Glorp should be happy with strings. If there is conversion happening
it should happen in the postgres driver (it is the only one who
could know which encoding is needed for the database). 

My strings are carried by ByteString. It seems that ByteString (got
from WAKomEncoded39) contains a bunch of bytes with any encoding (
ok, it is the non-unified unicode, you said, and i don't know what 
that means :) ). 
I can convert it with convertToEncoding: to another encoding still
using ByteString. But there is no information about encoding in the
object. I think this is really dangerous. I have to look at WideString.
I'm curious how those deal with encodings they are created from. 

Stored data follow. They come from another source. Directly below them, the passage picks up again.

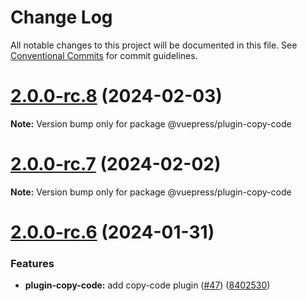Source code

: # Change Log

All notable changes to this project will be documented in this file.
See [Conventional Commits](https://conventionalcommits.org) for commit guidelines.

# [2.0.0-rc.8](https://github.com/vuepress/ecosystem/compare/v2.0.0-rc.7...v2.0.0-rc.8) (2024-02-03)

**Note:** Version bump only for package @vuepress/plugin-copy-code

# [2.0.0-rc.7](https://github.com/vuepress/ecosystem/compare/v2.0.0-rc.6...v2.0.0-rc.7) (2024-02-02)

**Note:** Version bump only for package @vuepress/plugin-copy-code

# [2.0.0-rc.6](https://github.com/vuepress/ecosystem/compare/v2.0.0-rc.5...v2.0.0-rc.6) (2024-01-31)

### Features

- **plugin-copy-code:** add copy-code plugin ([#47](https://github.com/vuepress/ecosystem/issues/47)) ([8402530](https://github.com/vuepress/ecosystem/commit/8402530a39b4431efa654e3ba80f8fc6d0d7b96e))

I think there are only two possibilities. Handle it like Java, Lisp
and convert every encoding to the internal (UCS-2) on string creation.
The other option which would be easier (i think) is to add the 
character encoding information into the string.

What do you think?

> sql := sqlString.
> to
> sql := sqlString convertToEncoding: #utf8.
> 
The hack is actually adding the conversion to
SqueakDatabaseAccessor>>basicExecuteSQLString:

I understand a lot more now. Thanks very much.

Norbert
> P.S.:
> PGConnection >> class #buildDefaultFieldConverters
> has given us a lot of pain because Squeak doesn't have full block closures
> 
Oh, wow, another day hearing a lot of basic things I don't have any idea
about :) What are "full" block closures?